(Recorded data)
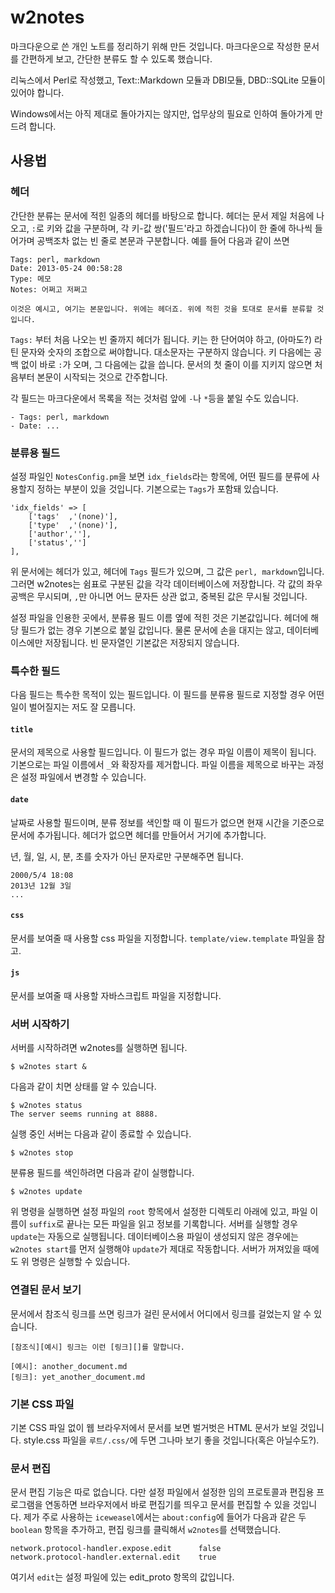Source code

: w2notes
=======

마크다운으로 쓴 개인 노트를 정리하기 위해 만든 것입니다. 마크다운으로 작성한 문서를 간편하게 보고, 간단한 분류도 할 수 있도록 했습니다.

리눅스에서 Perl로 작성했고, Text::Markdown 모듈과 DBI모듈, DBD::SQLite 모듈이 있어야 합니다. 

Windows에서는 아직 제대로 돌아가지는 않지만, 업무상의 필요로 인하여 돌아가게 만드려 합니다.

사용법
----

### 헤더 ###

간단한 분류는 문서에 적힌 일종의 헤더를 바탕으로 합니다. 헤더는 문서 제일 처음에 나오고, `:`로 키와 값을 구분하며, 각 키-값 쌍('필드'라고 하겠습니다)이 한 줄에 하나씩 들어가며 공백조차 없는 빈 줄로 본문과 구분합니다. 예를 들어 다음과 같이 쓰면

	Tags: perl, markdown
	Date: 2013-05-24 00:58:28
	Type: 메모
	Notes: 어쩌고 저쩌고

	이것은 예시고, 여기는 본문입니다. 위에는 헤더죠. 위에 적힌 것을 토대로 문서를 분류할 것입니다. 

`Tags:` 부터 처음 나오는 빈 줄까지 헤더가 됩니다. 키는 한 단어여야 하고, (아마도?) 라틴 문자와 숫자의 조합으로 써야합니다. 대소문자는 구분하지 않습니다. 키 다음에는 공백 없이 바로 `:`가 오며, 그 다음에는 값을 씁니다. 문서의 첫 줄이 이를 지키지 않으면 처음부터 본문이 시작되는 것으로 간주합니다.

각 필드는 마크다운에서 목록을 적는 것처럼 앞에 `-`나 `*`등을 붙일 수도 있습니다. 

	- Tags: perl, markdown
	- Date: ...

### 분류용 필드 ###

설정 파일인 `NotesConfig.pm`을 보면 `idx_fields`라는 항목에, 어떤 필드를 분류에 사용할지 정하는 부분이 있을 것입니다. 기본으로는 `Tags`가 포함돼 있습니다. 

	'idx_fields' => [
		['tags'  ,'(none)'],
		['type'  ,'(none)'],
		['author',''],
		['status','']
	],

위 문서에는 헤더가 있고, 헤더에 `Tags` 필드가 있으며, 그 값은 `perl, markdown`입니다. 그러면 w2notes는 쉼표로 구분된 값을 각각 데이터베이스에 저장합니다. 각 값의 좌우 공백은 무시되며, `,`만 아니면 어느 문자든 상관 없고, 중복된 값은 무시될 것입니다. 

설정 파일을 인용한 곳에서, 분류용 필드 이름 옆에 적힌 것은 기본값입니다. 헤더에 해당 필드가 없는 경우 기본으로 붙일 값입니다. 물론 문서에 손을 대지는 않고, 데이터베이스에만 저장됩니다. 빈 문자열인 기본값은 저장되지 않습니다.

### 특수한 필드 ###

다음 필드는 특수한 목적이 있는 필드입니다. 이 필드를 분류용 필드로 지정할 경우 어떤 일이 벌어질지는 저도 잘 모릅니다.

#### `title` ####

문서의 제목으로 사용할 필드입니다. 이 필드가 없는 경우 파일 이름이 제목이 됩니다. 기본으로는 파일 이름에서 `_`와 확장자를 제거합니다. 파일 이름을 제목으로 바꾸는 과정은 설정 파일에서 변경할 수 있습니다.

#### `date` ####

날짜로 사용할 필드이며, 분류 정보를 색인할 때 이 필드가 없으면 현재 시간을 기준으로 문서에 추가됩니다. 헤더가 없으면 헤더를 만들어서 거기에 추가합니다. 

년, 월, 일, 시, 분, 초를 숫자가 아닌 문자로만 구분해주면 됩니다. 

	2000/5/4 18:08
	2013년 12월 3일
	...

#### `css` ####

문서를 보여줄 때 사용할 css 파일을 지정합니다. `template/view.template` 파일을 참고.

#### `js` ####

문서를 보여줄 때 사용할 자바스크립트 파일을 지정합니다.

### 서버 시작하기 ###

서버를 시작하려면 w2notes를 실행하면 됩니다.

	$ w2notes start &

다음과 같이 치면 상태를 알 수 있습니다. 

	$ w2notes status
	The server seems running at 8888.

실행 중인 서버는 다음과 같이 종료할 수 있습니다.

	$ w2notes stop

분류용 필드를 색인하려면 다음과 같이 실행합니다. 

	$ w2notes update

위 명령을 실행하면 설정 파일의 `root` 항목에서 설정한 디렉토리 아래에 있고, 파일 이름이 `suffix`로 끝나는 모든 파일을 읽고 정보를 기록합니다. 서버를 실행할 경우 `update`는 자동으로 실행됩니다. 데이터베이스용 파일이 생성되지 않은 경우에는 `w2notes start`를 먼저 실행해야 `update`가 제대로 작동합니다. 서버가 꺼져있을 때에도 위 명령은 실행할 수 있습니다.

### 연결된 문서 보기 ###

문서에서 참조식 링크를 쓰면 링크가 걸린 문서에서 어디에서 링크를 걸었는지 알 수 있습니다.

	[참조식][예시] 링크는 이런 [링크][]를 말합니다.

	[예시]: another_document.md
	[링크]: yet_another_document.md

### 기본 CSS 파일 ###

기본 CSS 파일 없이 웹 브라우저에서 문서를 보면 벌거벗은 HTML 문서가 보일 것입니다. style.css 파일을 `루트/.css/`에 두면 그나마 보기 좋을 것입니다(혹은 아닐수도?).

### 문서 편집 ###

문서 편집 기능은 따로 없습니다. 다만 설정 파일에서 설정한 임의 프로토콜과 편집용 프로그램을 연동하면 브라우저에서 바로 편집기를 띄우고 문서를 편집할 수 있을 것입니다. 제가 주로 사용하는 `iceweasel`에서는 `about:config`에 들어가 다음과 같은 두 `boolean` 항목을 추가하고, 편집 링크를 클릭해서 `w2notes`를  선택했습니다. 

	network.protocol-handler.expose.edit      false
	network.protocol-handler.external.edit    true

여기서 `edit`는 설정 파일에 있는 edit_proto 항목의 값입니다.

> **Required action**
Verbatim output of every entry above is required, though pictures are to be left out.

> **Answer section**
Source code

: w2notes
=======

마크다운으로 쓴 개인 노트를 정리하기 위해 만든 것입니다. 마크다운으로 작성한 문서를 간편하게 보고, 간단한 분류도 할 수 있도록 했습니다.

리눅스에서 Perl로 작성했고, Text::Markdown 모듈과 DBI모듈, DBD::SQLite 모듈이 있어야 합니다. 

Windows에서는 아직 제대로 돌아가지는 않지만, 업무상의 필요로 인하여 돌아가게 만드려 합니다.

사용법
----

### 헤더 ###

간단한 분류는 문서에 적힌 일종의 헤더를 바탕으로 합니다. 헤더는 문서 제일 처음에 나오고, `:`로 키와 값을 구분하며, 각 키-값 쌍('필드'라고 하겠습니다)이 한 줄에 하나씩 들어가며 공백조차 없는 빈 줄로 본문과 구분합니다. 예를 들어 다음과 같이 쓰면

	Tags: perl, markdown
	Date: 2013-05-24 00:58:28
	Type: 메모
	Notes: 어쩌고 저쩌고

	이것은 예시고, 여기는 본문입니다. 위에는 헤더죠. 위에 적힌 것을 토대로 문서를 분류할 것입니다. 

`Tags:` 부터 처음 나오는 빈 줄까지 헤더가 됩니다. 키는 한 단어여야 하고, (아마도?) 라틴 문자와 숫자의 조합으로 써야합니다. 대소문자는 구분하지 않습니다. 키 다음에는 공백 없이 바로 `:`가 오며, 그 다음에는 값을 씁니다. 문서의 첫 줄이 이를 지키지 않으면 처음부터 본문이 시작되는 것으로 간주합니다.

각 필드는 마크다운에서 목록을 적는 것처럼 앞에 `-`나 `*`등을 붙일 수도 있습니다. 

	- Tags: perl, markdown
	- Date: ...

### 분류용 필드 ###

설정 파일인 `NotesConfig.pm`을 보면 `idx_fields`라는 항목에, 어떤 필드를 분류에 사용할지 정하는 부분이 있을 것입니다. 기본으로는 `Tags`가 포함돼 있습니다. 

	'idx_fields' => [
		['tags'  ,'(none)'],
		['type'  ,'(none)'],
		['author',''],
		['status','']
	],

위 문서에는 헤더가 있고, 헤더에 `Tags` 필드가 있으며, 그 값은 `perl, markdown`입니다. 그러면 w2notes는 쉼표로 구분된 값을 각각 데이터베이스에 저장합니다. 각 값의 좌우 공백은 무시되며, `,`만 아니면 어느 문자든 상관 없고, 중복된 값은 무시될 것입니다. 

설정 파일을 인용한 곳에서, 분류용 필드 이름 옆에 적힌 것은 기본값입니다. 헤더에 해당 필드가 없는 경우 기본으로 붙일 값입니다. 물론 문서에 손을 대지는 않고, 데이터베이스에만 저장됩니다. 빈 문자열인 기본값은 저장되지 않습니다.

### 특수한 필드 ###

다음 필드는 특수한 목적이 있는 필드입니다. 이 필드를 분류용 필드로 지정할 경우 어떤 일이 벌어질지는 저도 잘 모릅니다.

#### `title` ####

문서의 제목으로 사용할 필드입니다. 이 필드가 없는 경우 파일 이름이 제목이 됩니다. 기본으로는 파일 이름에서 `_`와 확장자를 제거합니다. 파일 이름을 제목으로 바꾸는 과정은 설정 파일에서 변경할 수 있습니다.

#### `date` ####

날짜로 사용할 필드이며, 분류 정보를 색인할 때 이 필드가 없으면 현재 시간을 기준으로 문서에 추가됩니다. 헤더가 없으면 헤더를 만들어서 거기에 추가합니다. 

년, 월, 일, 시, 분, 초를 숫자가 아닌 문자로만 구분해주면 됩니다. 

	2000/5/4 18:08
	2013년 12월 3일
	...

#### `css` ####

문서를 보여줄 때 사용할 css 파일을 지정합니다. `template/view.template` 파일을 참고.

#### `js` ####

문서를 보여줄 때 사용할 자바스크립트 파일을 지정합니다.

### 서버 시작하기 ###

서버를 시작하려면 w2notes를 실행하면 됩니다.

	$ w2notes start &

다음과 같이 치면 상태를 알 수 있습니다. 

	$ w2notes status
	The server seems running at 8888.

실행 중인 서버는 다음과 같이 종료할 수 있습니다.

	$ w2notes stop

분류용 필드를 색인하려면 다음과 같이 실행합니다. 

	$ w2notes update

위 명령을 실행하면 설정 파일의 `root` 항목에서 설정한 디렉토리 아래에 있고, 파일 이름이 `suffix`로 끝나는 모든 파일을 읽고 정보를 기록합니다. 서버를 실행할 경우 `update`는 자동으로 실행됩니다. 데이터베이스용 파일이 생성되지 않은 경우에는 `w2notes start`를 먼저 실행해야 `update`가 제대로 작동합니다. 서버가 꺼져있을 때에도 위 명령은 실행할 수 있습니다.

### 연결된 문서 보기 ###

문서에서 참조식 링크를 쓰면 링크가 걸린 문서에서 어디에서 링크를 걸었는지 알 수 있습니다.

	[참조식][예시] 링크는 이런 [링크][]를 말합니다.

	[예시]: another_document.md
	[링크]: yet_another_document.md

### 기본 CSS 파일 ###

기본 CSS 파일 없이 웹 브라우저에서 문서를 보면 벌거벗은 HTML 문서가 보일 것입니다. style.css 파일을 `루트/.css/`에 두면 그나마 보기 좋을 것입니다(혹은 아닐수도?).

### 문서 편집 ###

문서 편집 기능은 따로 없습니다. 다만 설정 파일에서 설정한 임의 프로토콜과 편집용 프로그램을 연동하면 브라우저에서 바로 편집기를 띄우고 문서를 편집할 수 있을 것입니다. 제가 주로 사용하는 `iceweasel`에서는 `about:config`에 들어가 다음과 같은 두 `boolean` 항목을 추가하고, 편집 링크를 클릭해서 `w2notes`를  선택했습니다. 

	network.protocol-handler.expose.edit      false
	network.protocol-handler.external.edit    true

여기서 `edit`는 설정 파일에 있는 edit_proto 항목의 값입니다.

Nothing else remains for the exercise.